Study Uncovers Dozens of New Potential Genetic Markers For Schizophrenia
As researchers began to explore genetic markers which could be reliably linked to an increased risk for schizophrenia, the process was slow and up until recently only a handful of markers had been found. That all changed last month, when a groundbreaking, genome-wide analysis identified 108 risk loci for the disorder. Nearly all of them were new.
The study, published on July 21 in Nature, found 83 previously unidentified genetic loci associated with schizophrenia through an unprecedented collaborative data sharing effort.
The biggest hope from these studies are to one day predict schizophrenia and manage it before it manifests, but deputy director of NIMH, Philip Wang, M.D., says there is still much work to be done before we reach that point. “In terms of individual-level prediction, whether a person will or won’t get the disease, we are not there yet,” he explained. “Though we uncovered a large number of genetic variants, they only account for a small percentage of someone’s schizophrenia risk.

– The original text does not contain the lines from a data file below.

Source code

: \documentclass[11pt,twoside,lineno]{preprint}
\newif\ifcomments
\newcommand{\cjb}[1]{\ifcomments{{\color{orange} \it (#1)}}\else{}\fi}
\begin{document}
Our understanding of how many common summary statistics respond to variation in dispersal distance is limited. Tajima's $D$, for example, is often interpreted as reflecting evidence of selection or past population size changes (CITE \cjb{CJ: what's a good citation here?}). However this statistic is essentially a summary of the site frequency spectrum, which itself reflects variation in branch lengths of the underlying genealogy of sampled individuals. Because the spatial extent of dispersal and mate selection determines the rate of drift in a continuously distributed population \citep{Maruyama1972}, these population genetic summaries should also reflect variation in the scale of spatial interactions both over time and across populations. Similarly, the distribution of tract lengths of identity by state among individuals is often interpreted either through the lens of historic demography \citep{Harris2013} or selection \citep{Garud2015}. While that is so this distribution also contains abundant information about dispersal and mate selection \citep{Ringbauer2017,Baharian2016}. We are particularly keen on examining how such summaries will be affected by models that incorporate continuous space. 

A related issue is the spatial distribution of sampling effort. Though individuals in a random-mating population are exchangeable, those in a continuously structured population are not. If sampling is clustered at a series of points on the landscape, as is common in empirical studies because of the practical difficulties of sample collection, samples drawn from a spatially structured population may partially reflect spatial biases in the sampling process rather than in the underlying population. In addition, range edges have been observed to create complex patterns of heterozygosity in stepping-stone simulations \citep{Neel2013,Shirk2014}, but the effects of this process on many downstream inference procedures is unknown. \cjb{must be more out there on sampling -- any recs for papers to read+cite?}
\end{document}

“But we are getting to the point where we can begin to act on our genetic findings,” Wang added, noting the PGC study did develop risk profile scores by adding up the various genetic signals and demonstrated that people in the highest category had a 20-fold increased schizophrenia risk.
While there is the potential to greatly improve the identification of schizophrenia through this type of research, the more pertinent information relates to the potential to uncover drug targets. About three-quarters of the loci found in the latest study were adjacent to or directly on protein-encoding genes. “Finding a strong association for the D2 dopamine receptor, which is the target of antipsychotics, was particularly reassuring, as it shows that we are dealing with biologically important variants.” said Wang.
“This coming together of individuals and institutions is happening across the research landscape of mental health, so we will be seeing more variants for schizophrenia and other psychiatric conditions on the horizon. And as we progress, I think we will find more risk factors in the noncoding areas of the genome that regulate gene expression, which will open up even more mechanisms underlying this disease.”